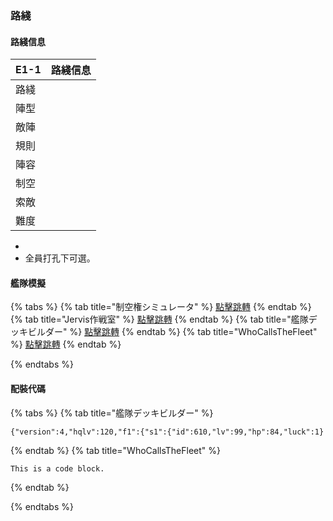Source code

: ### 路綫

#### 路綫信息

| E1-1 | 路綫信息 |
| ---- | -------- |
| 路綫 |          |
| 陣型 |          |
| 敵陣 |          |
| 規則 |          |
| 陣容 |          |
| 制空 |          |
| 索敵 |          |
| 難度 |          |

* 
* 全員打孔下可選。

#### 艦隊模擬

{% tabs %}
{% tab title="制空権シミュレータ" %}
[點擊跳轉](https://noro6.github.io/kcTools/)
{% endtab %}
{% tab title="Jervis作戦室" %}
[點擊跳轉](https://noro6.github.io/kcTools/)
{% endtab %}
{% tab title="艦隊デッキビルダー" %}
[點擊跳轉](https://noro6.github.io/kcTools/)
{% endtab %}
{% tab title="WhoCallsTheFleet" %}
[點擊跳轉](https://noro6.github.io/kcTools/)
{% endtab %}

{% endtabs %}

#### 配裝代碼

{% tabs %}
{% tab title="艦隊デッキビルダー" %}

<pre><code>{"version":4,"hqlv":120,"f1":{"s1":{"id":610,"lv":99,"hp":84,"luck":1}
</code></pre>

{% endtab %}
{% tab title="WhoCallsTheFleet" %}

<pre><code>This is a code block.
</code></pre>

{% endtab %}

{% endtabs %}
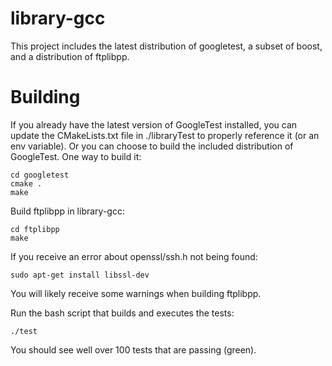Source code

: # library-gcc

This project includes the latest distribution of googletest, a subset of boost, and a distribution of ftplibpp.

# Building

If you already have the latest version of GoogleTest installed, you can update the CMakeLists.txt file in ./libraryTest to properly reference it (or an env variable). Or you can choose to build the included distribution of GoogleTest. One way to build it:

    cd googletest
    cmake .
    make

Build ftplibpp in library-gcc:

    cd ftplibpp
    make
   
If you receive an error about openssl/ssh.h not being found:

    sudo apt-get install libssl-dev

You will likely receive some warnings when building ftplibpp.

Run the bash script that builds and executes the tests:

    ./test

You should see well over 100 tests that are passing (green).
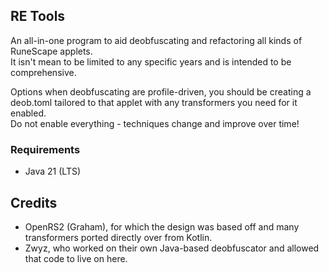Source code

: ## RE Tools

An all-in-one program to aid deobfuscating and refactoring all kinds of RuneScape applets.  
It isn't mean to be limited to any specific years and is intended to be comprehensive.

Options when deobfuscating are profile-driven, you should be creating a deob.toml tailored to that applet with any transformers you need for it enabled.  
Do not enable everything - techniques change and improve over time!

### Requirements

- Java 21 (LTS)

## Credits

- OpenRS2 (Graham), for which the design was based off and many transformers ported directly over from Kotlin.
- Zwyz, who worked on their own Java-based deobfuscator and allowed that code to live on here.
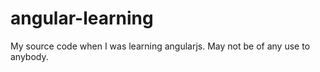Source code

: angular-learning
================

My source code when I was learning angularjs. May not be of any use to anybody.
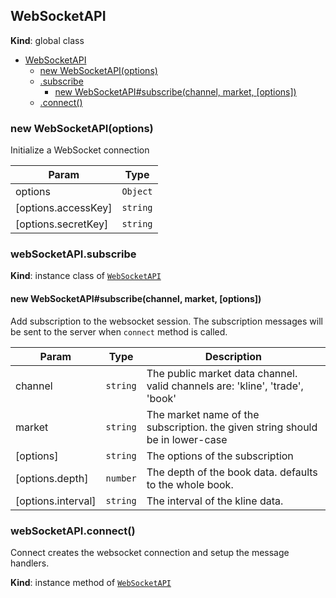 <a name="WebSocketAPI"></a>

## WebSocketAPI
**Kind**: global class  

* [WebSocketAPI](#WebSocketAPI)
    * [new WebSocketAPI(options)](#new_WebSocketAPI_new)
    * [.subscribe](#WebSocketAPI+subscribe)
        * [new WebSocketAPI#subscribe(channel, market, [options])](#new_WebSocketAPI+subscribe_new)
    * [.connect()](#WebSocketAPI+connect)

<a name="new_WebSocketAPI_new"></a>

### new WebSocketAPI(options)
Initialize a WebSocket connection


| Param | Type |
| --- | --- |
| options | <code>Object</code> | 
| [options.accessKey] | <code>string</code> | 
| [options.secretKey] | <code>string</code> | 

<a name="WebSocketAPI+subscribe"></a>

### webSocketAPI.subscribe
**Kind**: instance class of [<code>WebSocketAPI</code>](#WebSocketAPI)  
<a name="new_WebSocketAPI+subscribe_new"></a>

#### new WebSocketAPI#subscribe(channel, market, [options])
Add subscription to the websocket session.
The subscription messages will be sent to the server when `connect` method is called.


| Param | Type | Description |
| --- | --- | --- |
| channel | <code>string</code> | The public market data channel. valid channels are: 'kline', 'trade', 'book' |
| market | <code>string</code> | The market name of the subscription. the given string should be in lower-case |
| [options] | <code>string</code> | The options of the subscription |
| [options.depth] | <code>number</code> | The depth of the book data. defaults to the whole book. |
| [options.interval] | <code>string</code> | The interval of the kline data. |

<a name="WebSocketAPI+connect"></a>

### webSocketAPI.connect()
Connect creates the websocket connection and setup the message handlers.

**Kind**: instance method of [<code>WebSocketAPI</code>](#WebSocketAPI)  
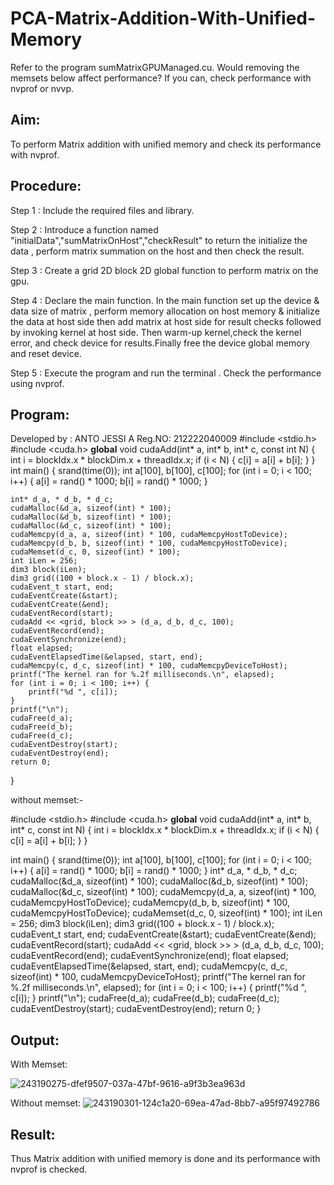 # PCA-Matrix-Addition-With-Unified-Memory
Refer to the program sumMatrixGPUManaged.cu. Would removing the memsets below affect 
performance? If you can, check performance with nvprof or nvvp.
## Aim:
To perform Matrix addition with unified memory and check its performance with nvprof.

## Procedure:

Step 1 : Include the required files and library.

Step 2 : Introduce a function named "initialData","sumMatrixOnHost","checkResult" to return the initialize the data , perform matrix summation on the host and then check the result.

Step 3 : Create a grid 2D block 2D global function to perform matrix on the gpu.

Step 4 : Declare the main function. In the main function set up the device & data size of matrix , perform memory allocation on host memory & initialize the data at host side then add matrix at host side for result checks followed by invoking kernel at host side. Then warm-up kernel,check the kernel error, and check device for results.Finally free the device global memory and reset device.

Step 5 : Execute the program and run the terminal . Check the performance using nvprof.

## Program:

Developed by : ANTO JESSI A
Reg.NO: 212222040009
#include <stdio.h>
#include <cuda.h>
__global__ void cudaAdd(int* a, int* b, int* c, const int N) {
    int i = blockIdx.x * blockDim.x + threadIdx.x;
    if (i < N) {
        c[i] = a[i] + b[i];
    }
}
int main() {
    srand(time(0));
    int a[100], b[100], c[100];
    for (int i = 0; i < 100; i++) {
        a[i] = rand() * 1000;
        b[i] = rand() * 1000;
    }
    
    int* d_a, * d_b, * d_c;
    cudaMalloc(&d_a, sizeof(int) * 100);
    cudaMalloc(&d_b, sizeof(int) * 100);
    cudaMalloc(&d_c, sizeof(int) * 100);
    cudaMemcpy(d_a, a, sizeof(int) * 100, cudaMemcpyHostToDevice);
    cudaMemcpy(d_b, b, sizeof(int) * 100, cudaMemcpyHostToDevice);
    cudaMemset(d_c, 0, sizeof(int) * 100);
    int iLen = 256;
    dim3 block(iLen);
    dim3 grid((100 + block.x - 1) / block.x);
    cudaEvent_t start, end;
    cudaEventCreate(&start);
    cudaEventCreate(&end);
    cudaEventRecord(start);
    cudaAdd << <grid, block >> > (d_a, d_b, d_c, 100);
    cudaEventRecord(end);
    cudaEventSynchronize(end);
    float elapsed;
    cudaEventElapsedTime(&elapsed, start, end);
    cudaMemcpy(c, d_c, sizeof(int) * 100, cudaMemcpyDeviceToHost);
    printf("The kernel ran for %.2f milliseconds.\n", elapsed);
    for (int i = 0; i < 100; i++) {
        printf("%d ", c[i]);
    }
    printf("\n");
    cudaFree(d_a);
    cudaFree(d_b);
    cudaFree(d_c);
    cudaEventDestroy(start);
    cudaEventDestroy(end);
    return 0;
}

without memset:-

#include <stdio.h>
#include <cuda.h>
__global__ void cudaAdd(int* a, int* b, int* c, const int N) {
    int i = blockIdx.x * blockDim.x + threadIdx.x;
    if (i < N) {
        c[i] = a[i] + b[i];
    }
}

int main()
{
    srand(time(0));
    int a[100], b[100], c[100];
    for (int i = 0; i < 100; i++)
    {
        a[i] = rand() * 1000;
        b[i] = rand() * 1000;
    }
    int* d_a, * d_b, * d_c;
    cudaMalloc(&d_a, sizeof(int) * 100);
    cudaMalloc(&d_b, sizeof(int) * 100);
    cudaMalloc(&d_c, sizeof(int) * 100);
    cudaMemcpy(d_a, a, sizeof(int) * 100, cudaMemcpyHostToDevice);
    cudaMemcpy(d_b, b, sizeof(int) * 100, cudaMemcpyHostToDevice);
    cudaMemset(d_c, 0, sizeof(int) * 100);
    int iLen = 256;
    dim3 block(iLen);
    dim3 grid((100 + block.x - 1) / block.x);
    cudaEvent_t start, end;
    cudaEventCreate(&start);
    cudaEventCreate(&end);
    cudaEventRecord(start);
    cudaAdd << <grid, block >> > (d_a, d_b, d_c, 100);
    cudaEventRecord(end);
    cudaEventSynchronize(end);
    float elapsed;
    cudaEventElapsedTime(&elapsed, start, end);
    cudaMemcpy(c, d_c, sizeof(int) * 100, cudaMemcpyDeviceToHost);
    printf("The kernel ran for %.2f milliseconds.\n", elapsed);
    for (int i = 0; i < 100; i++) {
        printf("%d ", c[i]);
    }
    printf("\n");
    cudaFree(d_a);
    cudaFree(d_b);
    cudaFree(d_c);
    cudaEventDestroy(start);
    cudaEventDestroy(end);
    return 0;
}

## Output:
With Memset:

![243190275-dfef9507-037a-47bf-9616-a9f3b3ea963d](https://github.com/ANTOJESSI/PCA-Matrix-Addition-With-Unified-Memory/assets/119394422/70e3617e-3168-440e-8fa9-c414d3b24f5b)

Without memset:
![243190301-124c1a20-69ea-47ad-8bb7-a95f97492786](https://github.com/ANTOJESSI/PCA-Matrix-Addition-With-Unified-Memory/assets/119394422/7d427038-b5da-4046-8fec-a6a43d447de4)


## Result:
Thus Matrix addition with unified memory is done and its performance with nvprof is checked.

§ GOAL OF THE EXERCISE:
A complete answer gives every line of the data that includes "will".

§ ANSWER FOR THE TASK:
You will likely receive some warnings when building ftplibpp.
The subscription messages will be sent to the server when `connect` method is called.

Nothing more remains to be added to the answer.